Collected data entries:
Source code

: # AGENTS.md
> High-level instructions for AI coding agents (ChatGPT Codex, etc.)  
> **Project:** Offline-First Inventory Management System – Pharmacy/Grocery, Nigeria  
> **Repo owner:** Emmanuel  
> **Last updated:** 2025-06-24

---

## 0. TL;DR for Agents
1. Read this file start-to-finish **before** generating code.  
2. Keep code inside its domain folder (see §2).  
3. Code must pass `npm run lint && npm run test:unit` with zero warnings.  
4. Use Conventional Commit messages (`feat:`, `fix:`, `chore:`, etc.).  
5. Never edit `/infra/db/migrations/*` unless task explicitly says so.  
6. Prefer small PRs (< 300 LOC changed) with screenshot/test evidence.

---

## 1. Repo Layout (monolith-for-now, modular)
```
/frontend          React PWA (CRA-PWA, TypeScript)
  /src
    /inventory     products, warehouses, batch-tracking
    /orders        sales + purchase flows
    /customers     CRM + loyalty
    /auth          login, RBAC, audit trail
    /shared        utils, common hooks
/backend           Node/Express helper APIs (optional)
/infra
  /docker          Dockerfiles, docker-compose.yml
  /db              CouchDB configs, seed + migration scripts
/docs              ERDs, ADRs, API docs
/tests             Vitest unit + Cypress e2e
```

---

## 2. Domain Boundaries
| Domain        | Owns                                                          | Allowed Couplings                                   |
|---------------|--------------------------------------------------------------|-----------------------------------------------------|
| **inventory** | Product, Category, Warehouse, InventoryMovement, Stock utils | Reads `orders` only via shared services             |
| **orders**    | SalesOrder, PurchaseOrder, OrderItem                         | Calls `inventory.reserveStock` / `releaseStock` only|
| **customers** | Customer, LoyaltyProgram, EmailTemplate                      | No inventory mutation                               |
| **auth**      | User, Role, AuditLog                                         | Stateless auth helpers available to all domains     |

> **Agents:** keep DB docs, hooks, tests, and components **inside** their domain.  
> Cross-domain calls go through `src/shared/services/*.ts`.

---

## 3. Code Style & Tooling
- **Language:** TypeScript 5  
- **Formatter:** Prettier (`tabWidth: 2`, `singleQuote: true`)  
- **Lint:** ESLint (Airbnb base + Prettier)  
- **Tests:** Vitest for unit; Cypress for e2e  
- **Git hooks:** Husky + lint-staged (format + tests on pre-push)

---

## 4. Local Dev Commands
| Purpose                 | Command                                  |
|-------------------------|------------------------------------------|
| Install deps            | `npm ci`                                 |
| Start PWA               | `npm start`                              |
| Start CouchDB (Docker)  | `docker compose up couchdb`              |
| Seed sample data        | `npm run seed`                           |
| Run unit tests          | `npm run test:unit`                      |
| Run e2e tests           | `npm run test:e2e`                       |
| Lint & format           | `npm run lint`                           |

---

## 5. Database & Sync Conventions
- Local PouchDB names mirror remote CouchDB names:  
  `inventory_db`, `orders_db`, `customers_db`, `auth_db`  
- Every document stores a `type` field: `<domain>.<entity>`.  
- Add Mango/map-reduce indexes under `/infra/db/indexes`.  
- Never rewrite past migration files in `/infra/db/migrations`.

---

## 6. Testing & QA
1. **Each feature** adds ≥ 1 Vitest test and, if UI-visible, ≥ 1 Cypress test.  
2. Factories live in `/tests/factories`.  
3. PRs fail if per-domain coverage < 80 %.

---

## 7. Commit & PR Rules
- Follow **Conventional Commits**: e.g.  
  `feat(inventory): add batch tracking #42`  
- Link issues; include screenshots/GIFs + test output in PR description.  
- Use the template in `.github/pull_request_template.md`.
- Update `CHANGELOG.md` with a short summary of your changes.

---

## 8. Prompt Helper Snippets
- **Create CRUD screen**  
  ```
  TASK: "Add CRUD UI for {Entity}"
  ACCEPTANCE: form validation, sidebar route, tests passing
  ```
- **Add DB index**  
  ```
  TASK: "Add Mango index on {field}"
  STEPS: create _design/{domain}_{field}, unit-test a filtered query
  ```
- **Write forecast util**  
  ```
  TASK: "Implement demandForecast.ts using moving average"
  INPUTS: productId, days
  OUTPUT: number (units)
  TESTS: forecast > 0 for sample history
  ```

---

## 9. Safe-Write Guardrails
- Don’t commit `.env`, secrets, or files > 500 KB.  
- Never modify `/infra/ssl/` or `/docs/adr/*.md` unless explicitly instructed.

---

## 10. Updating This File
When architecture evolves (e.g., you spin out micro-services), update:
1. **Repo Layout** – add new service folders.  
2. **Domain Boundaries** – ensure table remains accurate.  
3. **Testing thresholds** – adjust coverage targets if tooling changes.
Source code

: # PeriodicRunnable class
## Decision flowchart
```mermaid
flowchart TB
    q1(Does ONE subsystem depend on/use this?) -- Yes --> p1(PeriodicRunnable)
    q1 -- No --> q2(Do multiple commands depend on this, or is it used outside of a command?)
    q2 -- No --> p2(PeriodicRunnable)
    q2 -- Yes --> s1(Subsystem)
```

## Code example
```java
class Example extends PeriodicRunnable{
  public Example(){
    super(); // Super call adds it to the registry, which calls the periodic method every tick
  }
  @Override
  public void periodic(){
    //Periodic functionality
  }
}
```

THE TASK -
An exact restatement of the data above is required.

OUTPUT OF THE EXERCISE -
Source code

: # AGENTS.md
> High-level instructions for AI coding agents (ChatGPT Codex, etc.)  
> **Project:** Offline-First Inventory Management System – Pharmacy/Grocery, Nigeria  
> **Repo owner:** Emmanuel  
> **Last updated:** 2025-06-24

---

## 0. TL;DR for Agents
1. Read this file start-to-finish **before** generating code.  
2. Keep code inside its domain folder (see §2).  
3. Code must pass `npm run lint && npm run test:unit` with zero warnings.  
4. Use Conventional Commit messages (`feat:`, `fix:`, `chore:`, etc.).  
5. Never edit `/infra/db/migrations/*` unless task explicitly says so.  
6. Prefer small PRs (< 300 LOC changed) with screenshot/test evidence.

---

## 1. Repo Layout (monolith-for-now, modular)
```
/frontend          React PWA (CRA-PWA, TypeScript)
  /src
    /inventory     products, warehouses, batch-tracking
    /orders        sales + purchase flows
    /customers     CRM + loyalty
    /auth          login, RBAC, audit trail
    /shared        utils, common hooks
/backend           Node/Express helper APIs (optional)
/infra
  /docker          Dockerfiles, docker-compose.yml
  /db              CouchDB configs, seed + migration scripts
/docs              ERDs, ADRs, API docs
/tests             Vitest unit + Cypress e2e
```

---

## 2. Domain Boundaries
| Domain        | Owns                                                          | Allowed Couplings                                   |
|---------------|--------------------------------------------------------------|-----------------------------------------------------|
| **inventory** | Product, Category, Warehouse, InventoryMovement, Stock utils | Reads `orders` only via shared services             |
| **orders**    | SalesOrder, PurchaseOrder, OrderItem                         | Calls `inventory.reserveStock` / `releaseStock` only|
| **customers** | Customer, LoyaltyProgram, EmailTemplate                      | No inventory mutation                               |
| **auth**      | User, Role, AuditLog                                         | Stateless auth helpers available to all domains     |

> **Agents:** keep DB docs, hooks, tests, and components **inside** their domain.  
> Cross-domain calls go through `src/shared/services/*.ts`.

---

## 3. Code Style & Tooling
- **Language:** TypeScript 5  
- **Formatter:** Prettier (`tabWidth: 2`, `singleQuote: true`)  
- **Lint:** ESLint (Airbnb base + Prettier)  
- **Tests:** Vitest for unit; Cypress for e2e  
- **Git hooks:** Husky + lint-staged (format + tests on pre-push)

---

## 4. Local Dev Commands
| Purpose                 | Command                                  |
|-------------------------|------------------------------------------|
| Install deps            | `npm ci`                                 |
| Start PWA               | `npm start`                              |
| Start CouchDB (Docker)  | `docker compose up couchdb`              |
| Seed sample data        | `npm run seed`                           |
| Run unit tests          | `npm run test:unit`                      |
| Run e2e tests           | `npm run test:e2e`                       |
| Lint & format           | `npm run lint`                           |

---

## 5. Database & Sync Conventions
- Local PouchDB names mirror remote CouchDB names:  
  `inventory_db`, `orders_db`, `customers_db`, `auth_db`  
- Every document stores a `type` field: `<domain>.<entity>`.  
- Add Mango/map-reduce indexes under `/infra/db/indexes`.  
- Never rewrite past migration files in `/infra/db/migrations`.

---

## 6. Testing & QA
1. **Each feature** adds ≥ 1 Vitest test and, if UI-visible, ≥ 1 Cypress test.  
2. Factories live in `/tests/factories`.  
3. PRs fail if per-domain coverage < 80 %.

---

## 7. Commit & PR Rules
- Follow **Conventional Commits**: e.g.  
  `feat(inventory): add batch tracking #42`  
- Link issues; include screenshots/GIFs + test output in PR description.  
- Use the template in `.github/pull_request_template.md`.
- Update `CHANGELOG.md` with a short summary of your changes.

---

## 8. Prompt Helper Snippets
- **Create CRUD screen**  
  ```
  TASK: "Add CRUD UI for {Entity}"
  ACCEPTANCE: form validation, sidebar route, tests passing
  ```
- **Add DB index**  
  ```
  TASK: "Add Mango index on {field}"
  STEPS: create _design/{domain}_{field}, unit-test a filtered query
  ```
- **Write forecast util**  
  ```
  TASK: "Implement demandForecast.ts using moving average"
  INPUTS: productId, days
  OUTPUT: number (units)
  TESTS: forecast > 0 for sample history
  ```

---

## 9. Safe-Write Guardrails
- Don’t commit `.env`, secrets, or files > 500 KB.  
- Never modify `/infra/ssl/` or `/docs/adr/*.md` unless explicitly instructed.

---

## 10. Updating This File
When architecture evolves (e.g., you spin out micro-services), update:
1. **Repo Layout** – add new service folders.  
2. **Domain Boundaries** – ensure table remains accurate.  
3. **Testing thresholds** – adjust coverage targets if tooling changes.
Source code

: # PeriodicRunnable class
## Decision flowchart
```mermaid
flowchart TB
    q1(Does ONE subsystem depend on/use this?) -- Yes --> p1(PeriodicRunnable)
    q1 -- No --> q2(Do multiple commands depend on this, or is it used outside of a command?)
    q2 -- No --> p2(PeriodicRunnable)
    q2 -- Yes --> s1(Subsystem)
```

## Code example
```java
class Example extends PeriodicRunnable{
  public Example(){
    super(); // Super call adds it to the registry, which calls the periodic method every tick
  }
  @Override
  public void periodic(){
    //Periodic functionality
  }
}
```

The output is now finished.